**Instructions for the task:** Set down every record below exactly as it stands, with the pictures omitted.
━━━ Data in this exercise
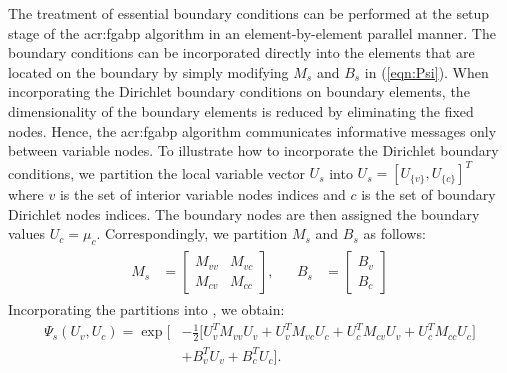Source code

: The treatment of essential boundary conditions can be performed at the setup stage of the \gls{acr:fgabp} algorithm in an element-by-element parallel manner.
The boundary conditions can be incorporated directly into the elements that are located on the boundary by simply modifying $M_s$ and $B_s$ in (\ref{eqn:Psi}).
When incorporating the Dirichlet boundary conditions on boundary elements, the dimensionality of the boundary elements is reduced by eliminating the fixed nodes.
Hence, the \gls{acr:fgabp} algorithm communicates informative messages only between variable nodes.
To illustrate how to incorporate the Dirichlet boundary conditions, we partition the local variable vector $U_s$ into $U_s=\left[ U_{\{v\}}, U_{\{c\}}  \right]^T$ where $v$ is the set of interior variable nodes indices and $c$ is the set of boundary Dirichlet nodes indices.
The boundary nodes are then assigned the boundary values $U_c=\mu_c$.
Correspondingly, we partition $M_s$ and $B_s$ as follows:
\begin{equation}
	\begin{array}{cc}
		\begin{aligned}M_s & =\left[\begin{array}{cc}
				M_{vv} & M_{vc}\\
				M_{cv} & M_{cc}
			\end{array}\right],\end{aligned}
		& \begin{aligned}B_s & =\left[\begin{array}{c}
				B_v\\
				B_c
			\end{array}\right]\end{aligned}
	\end{array}
\end{equation}
Incorporating the partitions into , we obtain:
\begin{equation}
	\begin{split}
		\Psi_s(U_v, U_c) =  \exp\biggl[ & -\frac{1}{2} \bigl[ U^T_v M_{vv} U_v + U^T_v M_{vc} U_c + U^T_c M_{cv} U_v + U^T_c M_{cc} U_c \bigr]\\
		& + B_v^T U_v + B_c^T U_c \biggr]. \label{eqn:splitBndPsi}
	\end{split}
\end{equation}

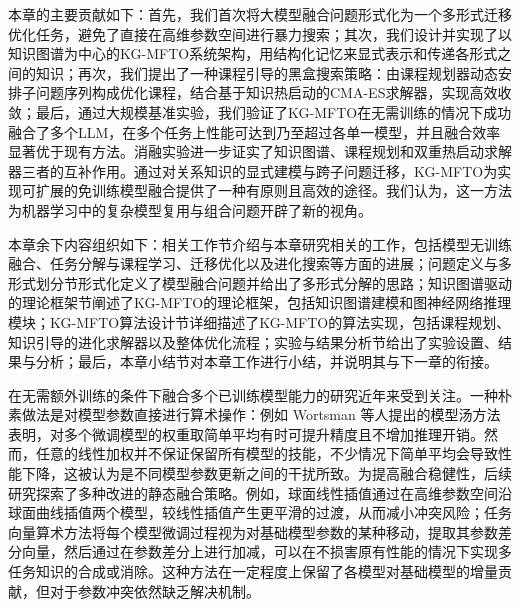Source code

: \documentclass[../main.tex]{subfiles}
\begin{document}
本章的主要贡献如下：首先，我们首次将大模型融合问题形式化为一个多形式迁移优化任务，避免了直接在高维参数空间进行暴力搜索；其次，我们设计并实现了以知识图谱为中心的KG-MFTO系统架构，用结构化记忆来显式表示和传递各形式之间的知识；再次，我们提出了一种课程引导的黑盒搜索策略：由课程规划器动态安排子问题序列构成优化课程，结合基于知识热启动的CMA-ES求解器，实现高效收敛；最后，通过大规模基准实验，我们验证了KG-MFTO在无需训练的情况下成功融合了多个LLM，在多个任务上性能可达到乃至超过各单一模型，并且融合效率显著优于现有方法。消融实验进一步证实了知识图谱、课程规划和双重热启动求解器三者的互补作用。通过对关系知识的显式建模与跨子问题迁移，KG-MFTO为实现可扩展的免训练模型融合提供了一种有原则且高效的途径。我们认为，这一方法为机器学习中的复杂模型复用与组合问题开辟了新的视角。

本章余下内容组织如下：相关工作节介绍与本章研究相关的工作，包括模型无训练融合、任务分解与课程学习、迁移优化以及进化搜索等方面的进展；问题定义与多形式划分节形式化定义了模型融合问题并给出了多形式分解的思路；知识图谱驱动的理论框架节阐述了KG-MFTO的理论框架，包括知识图谱建模和图神经网络推理模块；KG-MFTO算法设计节详细描述了KG-MFTO的算法实现，包括课程规划、知识引导的进化求解器以及整体优化流程；实验与结果分析节给出了实验设置、结果与分析；最后，本章小结节对本章工作进行小结，并说明其与下一章的衔接。


在无需额外训练的条件下融合多个已训练模型能力的研究近年来受到关注。一种朴素做法是对模型参数直接进行算术操作：例如 Wortsman 等人提出的模型汤方法表明，对多个微调模型的权重取简单平均有时可提升精度且不增加推理开销。然而，任意的线性加权并不保证保留所有模型的技能，不少情况下简单平均会导致性能下降，这被认为是不同模型参数更新之间的干扰所致。为提高融合稳健性，后续研究探索了多种改进的静态融合策略。例如，球面线性插值通过在高维参数空间沿球面曲线插值两个模型，较线性插值产生更平滑的过渡，从而减小冲突风险；任务向量算术方法将每个模型微调过程视为对基础模型参数的某种移动，提取其参数差分向量，然后通过在参数差分上进行加减，可以在不损害原有性能的情况下实现多任务知识的合成或消除。这种方法在一定程度上保留了各模型对基础模型的增量贡献，但对于参数冲突依然缺乏解决机制。
\end{document}
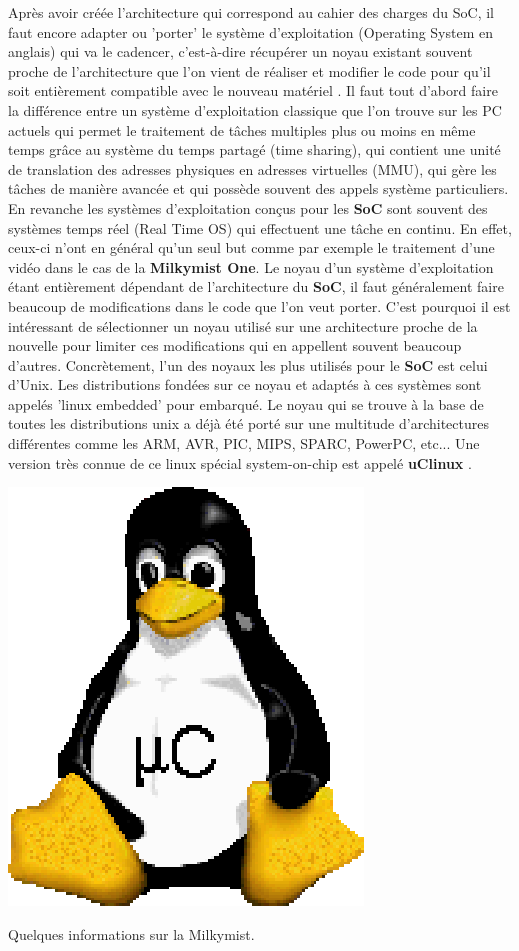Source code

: \vspace{15px}
Après avoir créée l'architecture qui correspond au cahier des charges du SoC,
il faut encore adapter ou 'porter' le système d'exploitation (Operating System
en anglais) qui va le cadencer, c'est-à-dire récupérer un noyau existant
souvent proche de l'architecture que l'on vient de réaliser et modifier le code
pour qu'il soit entièrement compatible avec le nouveau matériel \cite{MILKY_SITE}.  Il faut tout
d'abord faire la différence entre un système d'exploitation classique que l'on
trouve sur les PC actuels qui permet le traitement de tâches multiples plus ou
moins en même temps grâce au système du temps partagé (time sharing), qui
contient une unité de translation des adresses physiques en adresses virtuelles
(MMU), qui gère les tâches de manière avancée et qui possède souvent des appels
système particuliers. En revanche les systèmes d'exploitation conçus pour les
{\bf SoC} sont souvent des systèmes temps réel (Real Time OS) qui effectuent
une tâche en continu. En effet, ceux-ci n'ont en général qu'un seul but comme
par exemple le traitement d'une vidéo dans le cas de la {\bf Milkymist One}.
\medskip Le noyau d'un système d'exploitation étant entièrement dépendant de
l'architecture du {\bf SoC}, il faut généralement faire beaucoup de
modifications dans le code que l'on veut porter. C'est pourquoi il est
intéressant de sélectionner un noyau utilisé sur une architecture proche de la
nouvelle pour limiter ces modifications qui en appellent souvent beaucoup
d'autres.  Concrètement, l'un des noyaux les plus utilisés pour le {\bf SoC}
est celui d'Unix. Les distributions fondées sur ce noyau et adaptés à ces
systèmes sont appelés 'linux embedded' pour embarqué. Le noyau qui se trouve à
la base de toutes les distributions unix a déjà été porté sur une multitude
d'architectures différentes comme les ARM, AVR, PIC, MIPS, SPARC, PowerPC,
etc... Une version très connue de ce linux spécial system-on-chip est appelé
{\bf uClinux} \cite{UCLINUX}.  \medskip

\begin{center} \includegraphics[scale=0.4]{uclinux.eps} \end{center}
\vspace{15px} {\Large Quelques informations sur la Milkymist.}


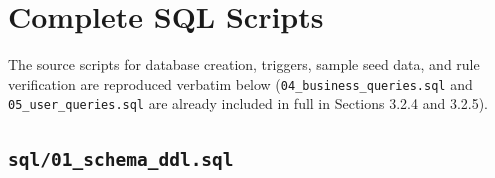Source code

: \documentclass[a4paper,12pt]{report}
\begin{document}
\appendix

\chapter{Complete SQL Scripts}\label{appendix-a-complete-sql-scripts}

The source scripts for database creation, triggers, sample seed data, and rule verification are reproduced verbatim below (\texttt{04\_\allowbreak{}business\_\allowbreak{}queries.\allowbreak{}sql} and \texttt{05\_\allowbreak{}user\_\allowbreak{}queries.\allowbreak{}sql} are already included in full in Sections 3.2.4 and 3.2.5).

\section{\texorpdfstring{\texttt{sql/01\_\allowbreak{}schema\_\allowbreak{}ddl.\allowbreak{}sql}}{sql/01schemaddl.sql}}\label{a.1-sql01_schema_ddl.sql}
\end{document}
━━━━━━
**Solution to this task:**
Source code

: The treatment of essential boundary conditions can be performed at the setup stage of the \gls{acr:fgabp} algorithm in an element-by-element parallel manner.
The boundary conditions can be incorporated directly into the elements that are located on the boundary by simply modifying $M_s$ and $B_s$ in (\ref{eqn:Psi}).
When incorporating the Dirichlet boundary conditions on boundary elements, the dimensionality of the boundary elements is reduced by eliminating the fixed nodes.
Hence, the \gls{acr:fgabp} algorithm communicates informative messages only between variable nodes.
To illustrate how to incorporate the Dirichlet boundary conditions, we partition the local variable vector $U_s$ into $U_s=\left[ U_{\{v\}}, U_{\{c\}}  \right]^T$ where $v$ is the set of interior variable nodes indices and $c$ is the set of boundary Dirichlet nodes indices.
The boundary nodes are then assigned the boundary values $U_c=\mu_c$.
Correspondingly, we partition $M_s$ and $B_s$ as follows:
\begin{equation}
	\begin{array}{cc}
		\begin{aligned}M_s & =\left[\begin{array}{cc}
				M_{vv} & M_{vc}\\
				M_{cv} & M_{cc}
			\end{array}\right],\end{aligned}
		& \begin{aligned}B_s & =\left[\begin{array}{c}
				B_v\\
				B_c
			\end{array}\right]\end{aligned}
	\end{array}
\end{equation}
Incorporating the partitions into , we obtain:
\begin{equation}
	\begin{split}
		\Psi_s(U_v, U_c) =  \exp\biggl[ & -\frac{1}{2} \bigl[ U^T_v M_{vv} U_v + U^T_v M_{vc} U_c + U^T_c M_{cv} U_v + U^T_c M_{cc} U_c \bigr]\\
		& + B_v^T U_v + B_c^T U_c \biggr]. \label{eqn:splitBndPsi}
	\end{split}
\end{equation}

Source code

: \documentclass[../main.tex]{subfiles}
\begin{document}
本章的主要贡献如下：首先，我们首次将大模型融合问题形式化为一个多形式迁移优化任务，避免了直接在高维参数空间进行暴力搜索；其次，我们设计并实现了以知识图谱为中心的KG-MFTO系统架构，用结构化记忆来显式表示和传递各形式之间的知识；再次，我们提出了一种课程引导的黑盒搜索策略：由课程规划器动态安排子问题序列构成优化课程，结合基于知识热启动的CMA-ES求解器，实现高效收敛；最后，通过大规模基准实验，我们验证了KG-MFTO在无需训练的情况下成功融合了多个LLM，在多个任务上性能可达到乃至超过各单一模型，并且融合效率显著优于现有方法。消融实验进一步证实了知识图谱、课程规划和双重热启动求解器三者的互补作用。通过对关系知识的显式建模与跨子问题迁移，KG-MFTO为实现可扩展的免训练模型融合提供了一种有原则且高效的途径。我们认为，这一方法为机器学习中的复杂模型复用与组合问题开辟了新的视角。

本章余下内容组织如下：相关工作节介绍与本章研究相关的工作，包括模型无训练融合、任务分解与课程学习、迁移优化以及进化搜索等方面的进展；问题定义与多形式划分节形式化定义了模型融合问题并给出了多形式分解的思路；知识图谱驱动的理论框架节阐述了KG-MFTO的理论框架，包括知识图谱建模和图神经网络推理模块；KG-MFTO算法设计节详细描述了KG-MFTO的算法实现，包括课程规划、知识引导的进化求解器以及整体优化流程；实验与结果分析节给出了实验设置、结果与分析；最后，本章小结节对本章工作进行小结，并说明其与下一章的衔接。


在无需额外训练的条件下融合多个已训练模型能力的研究近年来受到关注。一种朴素做法是对模型参数直接进行算术操作：例如 Wortsman 等人提出的模型汤方法表明，对多个微调模型的权重取简单平均有时可提升精度且不增加推理开销。然而，任意的线性加权并不保证保留所有模型的技能，不少情况下简单平均会导致性能下降，这被认为是不同模型参数更新之间的干扰所致。为提高融合稳健性，后续研究探索了多种改进的静态融合策略。例如，球面线性插值通过在高维参数空间沿球面曲线插值两个模型，较线性插值产生更平滑的过渡，从而减小冲突风险；任务向量算术方法将每个模型微调过程视为对基础模型参数的某种移动，提取其参数差分向量，然后通过在参数差分上进行加减，可以在不损害原有性能的情况下实现多任务知识的合成或消除。这种方法在一定程度上保留了各模型对基础模型的增量贡献，但对于参数冲突依然缺乏解决机制。
\end{document}
Source code

: \vspace{15px}
Après avoir créée l'architecture qui correspond au cahier des charges du SoC,
il faut encore adapter ou 'porter' le système d'exploitation (Operating System
en anglais) qui va le cadencer, c'est-à-dire récupérer un noyau existant
souvent proche de l'architecture que l'on vient de réaliser et modifier le code
pour qu'il soit entièrement compatible avec le nouveau matériel \cite{MILKY_SITE}.  Il faut tout
d'abord faire la différence entre un système d'exploitation classique que l'on
trouve sur les PC actuels qui permet le traitement de tâches multiples plus ou
moins en même temps grâce au système du temps partagé (time sharing), qui
contient une unité de translation des adresses physiques en adresses virtuelles
(MMU), qui gère les tâches de manière avancée et qui possède souvent des appels
système particuliers. En revanche les systèmes d'exploitation conçus pour les
{\bf SoC} sont souvent des systèmes temps réel (Real Time OS) qui effectuent
une tâche en continu. En effet, ceux-ci n'ont en général qu'un seul but comme
par exemple le traitement d'une vidéo dans le cas de la {\bf Milkymist One}.
\medskip Le noyau d'un système d'exploitation étant entièrement dépendant de
l'architecture du {\bf SoC}, il faut généralement faire beaucoup de
modifications dans le code que l'on veut porter. C'est pourquoi il est
intéressant de sélectionner un noyau utilisé sur une architecture proche de la
nouvelle pour limiter ces modifications qui en appellent souvent beaucoup
d'autres.  Concrètement, l'un des noyaux les plus utilisés pour le {\bf SoC}
est celui d'Unix. Les distributions fondées sur ce noyau et adaptés à ces
systèmes sont appelés 'linux embedded' pour embarqué. Le noyau qui se trouve à
la base de toutes les distributions unix a déjà été porté sur une multitude
d'architectures différentes comme les ARM, AVR, PIC, MIPS, SPARC, PowerPC,
etc... Une version très connue de ce linux spécial system-on-chip est appelé
{\bf uClinux} \cite{UCLINUX}.  \medskip

\begin{center} \includegraphics[scale=0.4]{uclinux.eps} \end{center}
\vspace{15px} {\Large Quelques informations sur la Milkymist.}


Source code

: \documentclass[a4paper,12pt]{report}
\begin{document}
\appendix

\chapter{Complete SQL Scripts}\label{appendix-a-complete-sql-scripts}

The source scripts for database creation, triggers, sample seed data, and rule verification are reproduced verbatim below (\texttt{04\_\allowbreak{}business\_\allowbreak{}queries.\allowbreak{}sql} and \texttt{05\_\allowbreak{}user\_\allowbreak{}queries.\allowbreak{}sql} are already included in full in Sections 3.2.4 and 3.2.5).

\section{\texorpdfstring{\texttt{sql/01\_\allowbreak{}schema\_\allowbreak{}ddl.\allowbreak{}sql}}{sql/01schemaddl.sql}}\label{a.1-sql01_schema_ddl.sql}
\end{document}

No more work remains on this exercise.